During severe liver damage, xanthine oxidase is released into the blood, so a blood assay for XO is a way to determine if liver damage has happened.

Because xanthine oxidase is a metabolic pathway for uric acid formation, the xanthine oxidase inhibitor allopurinol is used in the treatment of gout. Since xanthine oxidase is involved in the metabolism of 6-mercaptopurine, caution should be taken before administering allopurinol and 6-mercaptopurine, or its prodrug azathioprine, in conjunction.

Xanthinuria is a rare genetic disorder where the lack of xanthine oxidase leads to high concentration of xanthine in blood and can cause health problems such as renal failure. There is no specific treatment, affected people are advised by doctors to avoid foods high in purine and to maintain a high fluid intake. Type I xanthinuria has been traced directly to mutations of the XDH gene which mediates xanthine oxidase activity. Type II xanthinuria may result from a failure of the mechanism which inserts sulfur into the active sites of xanthine oxidase and aldehyde oxidase, a related enzyme with some overlapping activities (such as conversion of allopurinol to oxypurinol).

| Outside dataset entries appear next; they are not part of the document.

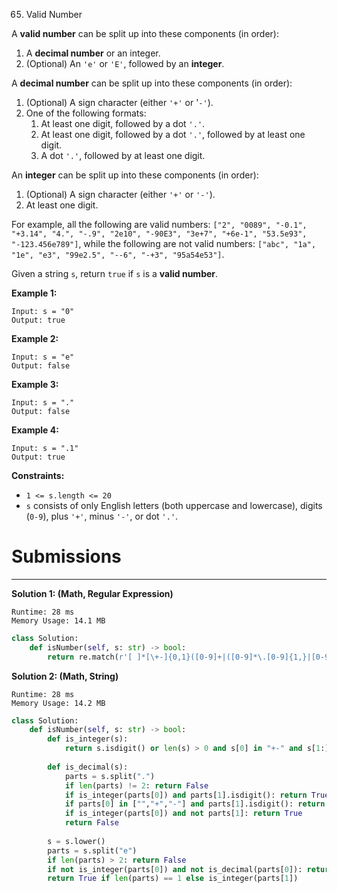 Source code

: 65. Valid Number

A **valid number** can be split up into these components (in order):

1. A **decimal number** or an integer.
1. (Optional) An `'e'` or `'E'`, followed by an **integer**.

A **decimal number** can be split up into these components (in order):

1. (Optional) A sign character (either `'+'` or '`-'`).
1. One of the following formats:
    1. At least one digit, followed by a dot `'.'`.
    1. At least one digit, followed by a dot `'.'`, followed by at least one digit.
    1. A dot `'.'`, followed by at least one digit.

An **integer** can be split up into these components (in order):

1. (Optional) A sign character (either `'+'` or `'-'`).
1. At least one digit.

For example, all the following are valid numbers: `["2", "0089", "-0.1", "+3.14", "4.", "-.9", "2e10", "-90E3", "3e+7", "+6e-1", "53.5e93", "-123.456e789"]`, while the following are not valid numbers: `["abc", "1a", "1e", "e3", "99e2.5", "--6", "-+3", "95a54e53"]`.

Given a string `s`, return `true` if `s` is a **valid number**.

 

**Example 1:**
```
Input: s = "0"
Output: true
```

**Example 2:**
```
Input: s = "e"
Output: false
```

**Example 3:**
```
Input: s = "."
Output: false
```

**Example 4:**
```
Input: s = ".1"
Output: true
```

**Constraints:**

* `1 <= s.length <= 20`
* `s` consists of only English letters (both uppercase and lowercase), digits (`0-9`), plus `'+'`, minus `'-'`, or dot `'.'`.

# Submissions
---
**Solution 1: (Math, Regular Expression)**
```
Runtime: 28 ms
Memory Usage: 14.1 MB
```
```python
class Solution:
    def isNumber(self, s: str) -> bool:
        return re.match(r'[ ]*[\+-]{0,1}([0-9]+|([0-9]*\.[0-9]{1,}|[0-9]+\.[0-9]{0,}))(eE[+-]{0,1}[0-9]+){0,1}[ ]*$',s)
```

**Solution 2: (Math, String)**
```
Runtime: 28 ms
Memory Usage: 14.2 MB
```
```python
class Solution:
    def isNumber(self, s: str) -> bool:
        def is_integer(s):
            return s.isdigit() or len(s) > 0 and s[0] in "+-" and s[1:].isdigit()
        
        def is_decimal(s):
            parts = s.split(".")
            if len(parts) != 2: return False
            if is_integer(parts[0]) and parts[1].isdigit(): return True
            if parts[0] in ["","+","-"] and parts[1].isdigit(): return True
            if is_integer(parts[0]) and not parts[1]: return True
            return False
        
        s = s.lower()
        parts = s.split("e")
        if len(parts) > 2: return False
        if not is_integer(parts[0]) and not is_decimal(parts[0]): return False
        return True if len(parts) == 1 else is_integer(parts[1])
```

Inhibition of xanthine oxidase has been proposed as a mechanism for improving cardiovascular health. A study found that patients with chronic obstructive pulmonary disease (COPD) had a decrease in oxidative stress, including glutathione oxidation and lipid peroxidation, when xanthine oxidase was inhibited using allopurinol. Oxidative stress can be caused by hydroxyl free radicals and hydrogen peroxide, both of which are byproducts of XO activity.

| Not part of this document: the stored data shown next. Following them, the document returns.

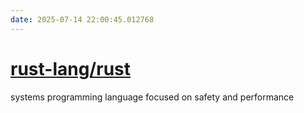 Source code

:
 ```yaml
---
date: 2025-07-14 22:00:45.012768
---
```


# [rust-lang/rust](https://github.com/rust-lang/rust)

systems programming language focused on safety and performance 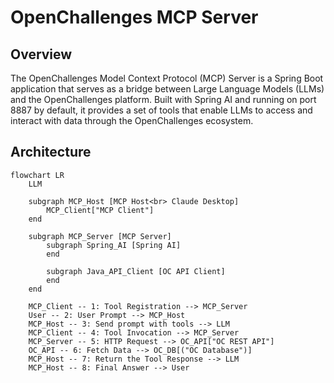 # OpenChallenges MCP Server

## Overview

The OpenChallenges Model Context Protocol (MCP) Server is a Spring Boot application that serves as a bridge between Large Language Models (LLMs) and the OpenChallenges platform. Built with Spring AI and running on port 8887 by default, it provides a set of tools that enable LLMs to access and interact with data through the OpenChallenges ecosystem.

## Architecture

```mermaid
flowchart LR
    LLM

    subgraph MCP_Host [MCP Host<br> Claude Desktop]
        MCP_Client["MCP Client"]
    end

    subgraph MCP_Server [MCP Server]
        subgraph Spring_AI [Spring AI]
        end

        subgraph Java_API_Client [OC API Client]
        end
    end

    MCP_Client -- 1: Tool Registration --> MCP_Server
    User -- 2: User Prompt --> MCP_Host
    MCP_Host -- 3: Send prompt with tools --> LLM
    MCP_Client -- 4: Tool Invocation --> MCP_Server
    MCP_Server -- 5: HTTP Request --> OC_API["OC REST API"]
    OC_API -- 6: Fetch Data --> OC_DB[("OC Database")]
    MCP_Host -- 7: Return the Tool Response --> LLM
    MCP_Host -- 8: Final Answer --> User
```
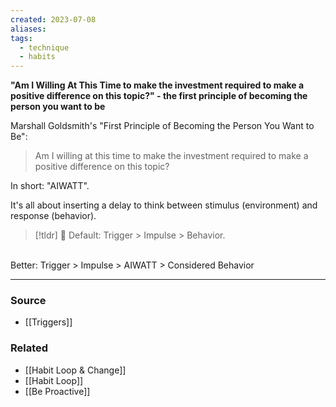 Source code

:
 ```yaml
---
created: 2023-07-08
aliases: 
tags:
  - technique
  - habits
---
```

**"Am I Willing At This Time to make the investment required to make a positive difference on this topic?" - the first principle of becoming the person you want to be**

Marshall Goldsmith's "First Principle of Becoming the Person You Want to Be":

> Am I willing at this time to make the investment required to make a positive difference on this topic?

In short: "AIWATT".

It's all about inserting a delay to think between stimulus (environment) and response (behavior).

> [!tldr] 🚧 Default: Trigger > Impulse > Behavior.  
<br>
Better: Trigger > Impulse > AIWATT > Considered Behavior
</aside>

****
### Source
- [[Triggers]]

### Related
- [[Habit Loop & Change]] 
- [[Habit Loop]] 
- [[Be Proactive]]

Increased concentration of serum uric acid has been under research as an indicator for cardiovascular health factors, and has been used to strongly predict mortality, heart transplant, and more in patients. But it is not clear whether this could be a direct or casual association or link between serum uric acid concentration (and by proxy, xanthine oxidase activity) and cardiovascular health. States of high cell turnover and alcohol ingestion are some of the most prominent cases of high serum uric acid concentrations.

Reactive nitrogen species, such as peroxynitrite that xanthine oxidase can form, have been found to react with DNA, proteins, and cells, causing cellular damage or even toxicity. Reactive nitrogen signaling, coupled with reactive oxygen species, have been found to be a central part of myocardial and vascular function, explaining why xanthine oxidase is being researched for links to cardiovascular health.

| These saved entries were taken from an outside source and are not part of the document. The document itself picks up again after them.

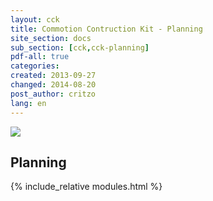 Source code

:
 ```yaml
---
layout: cck
title: Commotion Contruction Kit - Planning
site_section: docs
sub_section: [cck,cck-planning]
pdf-all: true
categories: 
created: 2013-09-27
changed: 2014-08-20
post_author: critzo
lang: en
---
```


<p><img src="/files/get_the_word_out_flyer_design_support001.png"><p>

<section>
<h2>Planning</h2>

{% include_relative  modules.html %} 
</section>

Both xanthine oxidase and xanthine oxidoreductase are also present in corneal epithelium and endothelium and may be involved in oxidative eye injury.

==Inhibitors==

Inhibitors of XO include allopurinol, oxypurinol, and phytic acid. It has also been found to be inhibited by flavonoids, including those found in Bougainvillea spectabilis (Nyctaginaceae) leaves (with an IC_{50} of 7.23 μM), typically used in folk medicine.